A flash flood warning was issued for part of Fairfield and New Haven counties until 9:30 p.m.
Part of Litchfield County was also issed a flash flood warning until 10 p.m.
Power outages were being reported in the western part of the state on Tuesday evening. To check the outage map, click here.
He said the high humidity will remain on Tuesday night and into Wednesday.
"That means it is going to be a very uncomfortable night for sleeping unless you have a good fan or air conditioner," DePrest said.
He added that showers will dissipate on Tuesday evening but low clouds and fog will form overnight.
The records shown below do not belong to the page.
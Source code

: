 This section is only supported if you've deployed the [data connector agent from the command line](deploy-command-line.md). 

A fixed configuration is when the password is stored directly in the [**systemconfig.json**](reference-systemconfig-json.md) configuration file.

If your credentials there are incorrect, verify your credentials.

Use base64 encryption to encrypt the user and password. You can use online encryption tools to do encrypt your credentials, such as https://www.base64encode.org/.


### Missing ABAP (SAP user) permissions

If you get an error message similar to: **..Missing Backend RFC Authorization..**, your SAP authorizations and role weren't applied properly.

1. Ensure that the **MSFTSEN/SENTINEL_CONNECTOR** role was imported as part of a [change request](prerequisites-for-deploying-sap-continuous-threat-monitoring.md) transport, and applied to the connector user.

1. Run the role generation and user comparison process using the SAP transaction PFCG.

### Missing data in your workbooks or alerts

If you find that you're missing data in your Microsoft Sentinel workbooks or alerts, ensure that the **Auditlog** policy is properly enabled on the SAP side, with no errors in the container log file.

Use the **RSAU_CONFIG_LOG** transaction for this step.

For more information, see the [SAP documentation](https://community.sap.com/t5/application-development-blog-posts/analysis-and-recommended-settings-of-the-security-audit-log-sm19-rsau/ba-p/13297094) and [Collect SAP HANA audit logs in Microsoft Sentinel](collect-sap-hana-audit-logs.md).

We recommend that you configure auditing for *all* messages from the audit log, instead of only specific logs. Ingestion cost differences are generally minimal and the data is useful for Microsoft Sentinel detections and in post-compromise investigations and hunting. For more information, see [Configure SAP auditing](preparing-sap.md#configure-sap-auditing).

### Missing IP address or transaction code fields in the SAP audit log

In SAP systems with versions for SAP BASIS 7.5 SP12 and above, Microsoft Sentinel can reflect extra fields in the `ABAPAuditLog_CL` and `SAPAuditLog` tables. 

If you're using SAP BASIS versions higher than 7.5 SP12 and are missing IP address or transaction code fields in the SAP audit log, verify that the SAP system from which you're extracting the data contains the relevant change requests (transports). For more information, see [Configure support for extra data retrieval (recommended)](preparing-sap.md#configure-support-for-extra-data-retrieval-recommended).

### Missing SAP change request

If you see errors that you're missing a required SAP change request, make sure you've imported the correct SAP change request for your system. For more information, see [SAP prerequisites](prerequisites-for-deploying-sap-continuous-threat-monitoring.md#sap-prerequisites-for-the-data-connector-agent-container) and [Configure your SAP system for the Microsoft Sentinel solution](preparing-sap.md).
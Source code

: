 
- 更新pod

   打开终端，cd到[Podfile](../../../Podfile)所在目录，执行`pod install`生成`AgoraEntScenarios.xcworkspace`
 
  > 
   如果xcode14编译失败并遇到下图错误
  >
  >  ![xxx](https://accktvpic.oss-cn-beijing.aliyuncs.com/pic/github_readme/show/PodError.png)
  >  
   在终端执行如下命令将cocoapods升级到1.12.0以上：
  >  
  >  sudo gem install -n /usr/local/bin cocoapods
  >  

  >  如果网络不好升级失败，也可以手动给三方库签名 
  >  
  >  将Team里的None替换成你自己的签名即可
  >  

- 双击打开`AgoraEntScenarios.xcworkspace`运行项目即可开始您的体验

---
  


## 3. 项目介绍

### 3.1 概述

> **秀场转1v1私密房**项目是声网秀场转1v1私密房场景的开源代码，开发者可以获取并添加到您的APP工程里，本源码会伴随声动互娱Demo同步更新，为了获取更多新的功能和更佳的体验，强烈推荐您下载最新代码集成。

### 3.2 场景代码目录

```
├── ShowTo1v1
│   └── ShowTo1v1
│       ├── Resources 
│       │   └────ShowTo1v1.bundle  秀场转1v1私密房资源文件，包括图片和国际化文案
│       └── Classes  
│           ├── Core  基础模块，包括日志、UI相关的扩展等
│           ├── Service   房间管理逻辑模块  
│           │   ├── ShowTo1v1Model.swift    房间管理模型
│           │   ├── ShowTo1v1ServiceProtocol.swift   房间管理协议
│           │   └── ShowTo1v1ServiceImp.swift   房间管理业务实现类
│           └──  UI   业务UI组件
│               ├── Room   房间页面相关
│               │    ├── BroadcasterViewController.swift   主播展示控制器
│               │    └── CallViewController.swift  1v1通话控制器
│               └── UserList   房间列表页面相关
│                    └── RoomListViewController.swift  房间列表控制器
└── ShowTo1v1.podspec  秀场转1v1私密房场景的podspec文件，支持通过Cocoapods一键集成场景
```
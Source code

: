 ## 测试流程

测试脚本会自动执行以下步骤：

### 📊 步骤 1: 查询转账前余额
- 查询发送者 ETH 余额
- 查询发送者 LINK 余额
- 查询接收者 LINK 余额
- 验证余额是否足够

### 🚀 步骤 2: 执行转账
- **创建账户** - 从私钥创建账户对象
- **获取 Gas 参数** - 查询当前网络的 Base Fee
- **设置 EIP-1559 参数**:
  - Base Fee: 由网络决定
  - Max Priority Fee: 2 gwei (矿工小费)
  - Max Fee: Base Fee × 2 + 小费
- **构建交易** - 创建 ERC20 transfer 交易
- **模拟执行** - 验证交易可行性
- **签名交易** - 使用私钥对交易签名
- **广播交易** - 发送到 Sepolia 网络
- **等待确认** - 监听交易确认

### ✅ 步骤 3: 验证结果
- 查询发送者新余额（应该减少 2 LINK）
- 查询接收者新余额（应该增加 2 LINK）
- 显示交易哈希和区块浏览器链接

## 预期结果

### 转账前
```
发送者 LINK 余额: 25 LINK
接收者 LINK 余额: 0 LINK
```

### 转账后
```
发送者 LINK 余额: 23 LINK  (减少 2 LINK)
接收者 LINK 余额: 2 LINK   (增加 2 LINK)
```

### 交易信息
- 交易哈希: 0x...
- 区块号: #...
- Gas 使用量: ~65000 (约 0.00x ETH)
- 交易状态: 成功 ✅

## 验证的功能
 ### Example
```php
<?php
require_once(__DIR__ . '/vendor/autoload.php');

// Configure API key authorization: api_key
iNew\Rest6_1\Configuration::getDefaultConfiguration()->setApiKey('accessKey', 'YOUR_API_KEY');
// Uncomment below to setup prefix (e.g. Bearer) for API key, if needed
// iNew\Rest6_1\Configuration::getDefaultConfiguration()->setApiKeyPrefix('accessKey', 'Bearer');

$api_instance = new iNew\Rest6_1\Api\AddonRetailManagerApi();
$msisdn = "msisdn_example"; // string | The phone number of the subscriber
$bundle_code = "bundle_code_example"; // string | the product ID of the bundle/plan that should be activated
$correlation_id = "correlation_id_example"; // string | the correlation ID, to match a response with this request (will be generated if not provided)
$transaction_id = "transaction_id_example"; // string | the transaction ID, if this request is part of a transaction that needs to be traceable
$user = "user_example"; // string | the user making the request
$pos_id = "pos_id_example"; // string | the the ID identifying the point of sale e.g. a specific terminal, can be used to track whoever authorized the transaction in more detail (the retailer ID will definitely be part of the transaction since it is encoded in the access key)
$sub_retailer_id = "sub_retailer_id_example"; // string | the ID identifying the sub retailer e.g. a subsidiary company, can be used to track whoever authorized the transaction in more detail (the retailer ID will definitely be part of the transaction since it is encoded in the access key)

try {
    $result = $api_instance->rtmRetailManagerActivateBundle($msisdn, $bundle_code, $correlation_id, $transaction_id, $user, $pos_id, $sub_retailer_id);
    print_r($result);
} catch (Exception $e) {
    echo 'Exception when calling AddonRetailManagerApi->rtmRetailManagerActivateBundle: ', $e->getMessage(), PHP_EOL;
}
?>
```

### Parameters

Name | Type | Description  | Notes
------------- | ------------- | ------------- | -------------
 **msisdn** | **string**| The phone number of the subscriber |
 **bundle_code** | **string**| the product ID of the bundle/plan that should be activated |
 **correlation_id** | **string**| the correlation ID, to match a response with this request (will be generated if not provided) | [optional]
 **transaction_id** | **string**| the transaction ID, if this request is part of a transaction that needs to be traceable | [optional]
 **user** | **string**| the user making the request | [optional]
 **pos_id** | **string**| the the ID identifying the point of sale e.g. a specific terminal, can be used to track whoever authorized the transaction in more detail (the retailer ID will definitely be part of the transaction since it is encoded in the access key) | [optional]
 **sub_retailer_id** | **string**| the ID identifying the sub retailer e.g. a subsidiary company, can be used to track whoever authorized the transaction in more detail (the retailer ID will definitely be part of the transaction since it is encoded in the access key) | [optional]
Wednesday is expected to be unsettled.
"A cold front will push into this humid air mass tomorrow and the result will be more showers and thunderstorms," DePrest said. "Once again, heavy downpours will be a problem in parts of the state."
If thunderstorms get stronger there is a possibility for gusty winds. The high temperatures will be in the 80s and sky conditions will vary from partly to mostly cloudy.
"The cold front will stall to the south of New England on Thursday and a wave of low pressure will develop on the front," DePrest said. "That means we’ll have to keep scattered showers in the forecast."